Whichever lines include the word "explain", copy them as they appear in the data.

§ DATA LISTING:

____

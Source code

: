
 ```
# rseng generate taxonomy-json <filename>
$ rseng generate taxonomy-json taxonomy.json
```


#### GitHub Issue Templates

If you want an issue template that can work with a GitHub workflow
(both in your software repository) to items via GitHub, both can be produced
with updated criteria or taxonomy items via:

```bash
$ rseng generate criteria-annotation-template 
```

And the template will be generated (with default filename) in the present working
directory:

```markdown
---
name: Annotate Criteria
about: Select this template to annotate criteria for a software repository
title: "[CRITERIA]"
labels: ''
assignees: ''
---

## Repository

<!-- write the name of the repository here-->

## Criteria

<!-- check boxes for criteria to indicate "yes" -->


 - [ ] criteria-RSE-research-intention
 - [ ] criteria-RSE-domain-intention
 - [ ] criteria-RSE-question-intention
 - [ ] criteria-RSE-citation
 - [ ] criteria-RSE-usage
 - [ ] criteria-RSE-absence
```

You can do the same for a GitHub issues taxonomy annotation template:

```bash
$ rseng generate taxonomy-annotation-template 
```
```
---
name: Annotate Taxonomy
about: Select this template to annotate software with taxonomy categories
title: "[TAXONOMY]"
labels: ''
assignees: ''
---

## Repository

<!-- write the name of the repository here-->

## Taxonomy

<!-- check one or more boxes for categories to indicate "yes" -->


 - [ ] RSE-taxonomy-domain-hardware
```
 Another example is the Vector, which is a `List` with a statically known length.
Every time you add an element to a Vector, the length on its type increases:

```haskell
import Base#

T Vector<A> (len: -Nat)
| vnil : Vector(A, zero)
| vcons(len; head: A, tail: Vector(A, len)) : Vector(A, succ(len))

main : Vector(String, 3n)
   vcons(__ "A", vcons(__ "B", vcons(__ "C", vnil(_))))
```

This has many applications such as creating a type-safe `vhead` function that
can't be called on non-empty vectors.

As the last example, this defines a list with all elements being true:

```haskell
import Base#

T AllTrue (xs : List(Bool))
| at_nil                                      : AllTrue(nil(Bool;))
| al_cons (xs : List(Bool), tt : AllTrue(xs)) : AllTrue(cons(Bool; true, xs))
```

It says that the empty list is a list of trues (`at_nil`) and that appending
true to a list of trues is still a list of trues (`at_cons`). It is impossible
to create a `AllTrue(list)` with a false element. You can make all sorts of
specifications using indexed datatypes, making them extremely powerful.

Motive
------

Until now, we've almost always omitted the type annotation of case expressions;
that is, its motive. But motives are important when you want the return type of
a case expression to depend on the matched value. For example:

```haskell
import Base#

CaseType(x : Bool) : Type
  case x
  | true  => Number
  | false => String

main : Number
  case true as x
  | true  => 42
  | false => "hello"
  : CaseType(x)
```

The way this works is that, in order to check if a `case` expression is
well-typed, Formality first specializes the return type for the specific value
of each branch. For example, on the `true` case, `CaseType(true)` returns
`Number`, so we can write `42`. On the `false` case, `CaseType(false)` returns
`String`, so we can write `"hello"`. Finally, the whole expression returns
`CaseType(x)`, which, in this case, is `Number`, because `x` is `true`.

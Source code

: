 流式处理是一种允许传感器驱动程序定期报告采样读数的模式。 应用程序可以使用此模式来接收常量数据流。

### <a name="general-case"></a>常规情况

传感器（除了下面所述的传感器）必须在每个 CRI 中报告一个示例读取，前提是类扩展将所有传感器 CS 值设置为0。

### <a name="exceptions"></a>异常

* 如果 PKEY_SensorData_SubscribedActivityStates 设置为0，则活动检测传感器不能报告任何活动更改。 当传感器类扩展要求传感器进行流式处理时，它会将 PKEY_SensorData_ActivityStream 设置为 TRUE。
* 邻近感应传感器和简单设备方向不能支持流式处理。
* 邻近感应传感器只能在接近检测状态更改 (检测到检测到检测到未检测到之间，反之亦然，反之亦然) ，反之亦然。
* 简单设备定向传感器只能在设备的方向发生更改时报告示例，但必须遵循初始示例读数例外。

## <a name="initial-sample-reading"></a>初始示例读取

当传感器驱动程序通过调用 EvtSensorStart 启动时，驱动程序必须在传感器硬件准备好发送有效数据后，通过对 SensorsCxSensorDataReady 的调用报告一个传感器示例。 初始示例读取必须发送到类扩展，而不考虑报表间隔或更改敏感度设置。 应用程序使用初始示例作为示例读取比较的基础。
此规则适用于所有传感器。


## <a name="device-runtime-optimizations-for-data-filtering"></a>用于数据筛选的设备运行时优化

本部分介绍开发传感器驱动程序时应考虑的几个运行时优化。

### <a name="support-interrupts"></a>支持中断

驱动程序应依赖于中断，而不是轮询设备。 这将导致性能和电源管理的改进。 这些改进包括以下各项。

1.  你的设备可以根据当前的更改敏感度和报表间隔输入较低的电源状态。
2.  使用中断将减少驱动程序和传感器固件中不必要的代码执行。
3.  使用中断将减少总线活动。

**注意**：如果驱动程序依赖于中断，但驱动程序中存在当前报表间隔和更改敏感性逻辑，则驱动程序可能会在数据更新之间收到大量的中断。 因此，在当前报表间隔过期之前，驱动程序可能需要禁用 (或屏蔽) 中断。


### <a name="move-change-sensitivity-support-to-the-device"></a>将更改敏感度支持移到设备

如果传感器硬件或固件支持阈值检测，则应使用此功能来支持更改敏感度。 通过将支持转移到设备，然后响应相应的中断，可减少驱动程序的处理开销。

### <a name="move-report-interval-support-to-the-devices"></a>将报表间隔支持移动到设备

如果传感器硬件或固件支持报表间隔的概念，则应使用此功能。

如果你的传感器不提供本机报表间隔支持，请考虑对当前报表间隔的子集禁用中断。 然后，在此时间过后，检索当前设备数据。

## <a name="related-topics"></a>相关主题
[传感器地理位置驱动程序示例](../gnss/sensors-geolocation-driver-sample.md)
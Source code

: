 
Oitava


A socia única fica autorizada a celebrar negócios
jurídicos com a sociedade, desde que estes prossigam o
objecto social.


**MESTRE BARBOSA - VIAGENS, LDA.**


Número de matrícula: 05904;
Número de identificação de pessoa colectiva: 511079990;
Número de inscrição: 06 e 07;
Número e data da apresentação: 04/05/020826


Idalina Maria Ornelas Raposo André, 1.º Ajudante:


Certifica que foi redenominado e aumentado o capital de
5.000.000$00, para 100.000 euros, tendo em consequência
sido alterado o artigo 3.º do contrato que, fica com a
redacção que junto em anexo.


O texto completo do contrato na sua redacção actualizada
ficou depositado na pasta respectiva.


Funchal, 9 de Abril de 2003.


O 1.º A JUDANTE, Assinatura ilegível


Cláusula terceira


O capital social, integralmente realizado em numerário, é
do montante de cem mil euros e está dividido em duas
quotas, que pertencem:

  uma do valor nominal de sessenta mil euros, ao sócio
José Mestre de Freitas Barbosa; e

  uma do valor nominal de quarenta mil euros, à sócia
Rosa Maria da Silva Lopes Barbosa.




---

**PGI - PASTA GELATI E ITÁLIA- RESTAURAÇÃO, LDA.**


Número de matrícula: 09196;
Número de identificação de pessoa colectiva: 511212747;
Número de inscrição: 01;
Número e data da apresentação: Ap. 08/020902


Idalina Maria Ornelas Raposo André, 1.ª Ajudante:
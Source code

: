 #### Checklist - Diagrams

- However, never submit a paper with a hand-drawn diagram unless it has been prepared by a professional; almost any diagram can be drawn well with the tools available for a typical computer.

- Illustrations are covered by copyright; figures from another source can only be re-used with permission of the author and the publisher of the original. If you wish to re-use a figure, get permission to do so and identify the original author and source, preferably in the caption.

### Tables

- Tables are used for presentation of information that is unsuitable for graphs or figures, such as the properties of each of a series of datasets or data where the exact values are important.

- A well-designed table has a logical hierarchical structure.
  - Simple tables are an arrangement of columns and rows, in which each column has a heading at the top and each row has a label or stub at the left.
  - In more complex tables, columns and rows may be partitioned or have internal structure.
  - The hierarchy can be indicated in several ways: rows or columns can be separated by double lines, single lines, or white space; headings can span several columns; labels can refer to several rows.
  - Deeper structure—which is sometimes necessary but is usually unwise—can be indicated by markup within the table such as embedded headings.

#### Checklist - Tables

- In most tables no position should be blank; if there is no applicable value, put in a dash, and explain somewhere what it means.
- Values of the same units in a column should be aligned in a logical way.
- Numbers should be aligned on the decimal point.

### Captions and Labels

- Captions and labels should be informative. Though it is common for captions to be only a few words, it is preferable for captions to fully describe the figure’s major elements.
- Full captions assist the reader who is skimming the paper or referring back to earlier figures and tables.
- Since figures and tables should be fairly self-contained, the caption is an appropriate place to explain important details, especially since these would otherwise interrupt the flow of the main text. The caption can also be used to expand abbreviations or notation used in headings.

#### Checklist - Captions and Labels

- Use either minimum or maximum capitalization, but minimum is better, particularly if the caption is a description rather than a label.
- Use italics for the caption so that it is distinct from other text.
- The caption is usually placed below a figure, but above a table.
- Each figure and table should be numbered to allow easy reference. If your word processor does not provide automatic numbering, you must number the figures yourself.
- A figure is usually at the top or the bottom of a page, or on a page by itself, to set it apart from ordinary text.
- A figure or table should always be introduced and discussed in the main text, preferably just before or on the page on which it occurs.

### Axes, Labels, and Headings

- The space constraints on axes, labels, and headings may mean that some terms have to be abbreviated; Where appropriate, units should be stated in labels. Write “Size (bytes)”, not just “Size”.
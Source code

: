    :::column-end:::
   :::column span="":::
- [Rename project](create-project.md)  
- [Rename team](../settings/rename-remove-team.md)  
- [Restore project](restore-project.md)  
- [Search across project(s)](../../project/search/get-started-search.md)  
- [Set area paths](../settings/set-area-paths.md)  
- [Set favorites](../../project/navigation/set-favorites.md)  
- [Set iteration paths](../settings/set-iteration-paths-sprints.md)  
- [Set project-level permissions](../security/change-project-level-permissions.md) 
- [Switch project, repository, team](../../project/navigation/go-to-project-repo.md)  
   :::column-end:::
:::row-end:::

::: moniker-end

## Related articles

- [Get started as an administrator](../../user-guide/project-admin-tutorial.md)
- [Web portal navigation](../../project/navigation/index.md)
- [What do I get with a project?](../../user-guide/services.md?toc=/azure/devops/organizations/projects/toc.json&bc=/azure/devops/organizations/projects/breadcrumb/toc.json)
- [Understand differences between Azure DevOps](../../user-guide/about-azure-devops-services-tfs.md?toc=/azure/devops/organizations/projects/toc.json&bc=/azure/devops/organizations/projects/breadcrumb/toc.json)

____

§ RESULT OF THE EXERCISE:
- In most tables no position should be blank; if there is no applicable value, put in a dash, and explain somewhere what it means.
- Since figures and tables should be fairly self-contained, the caption is an appropriate place to explain important details, especially since these would otherwise interrupt the flow of the main text. The caption can also be used to expand abbreviations or notation used in headings.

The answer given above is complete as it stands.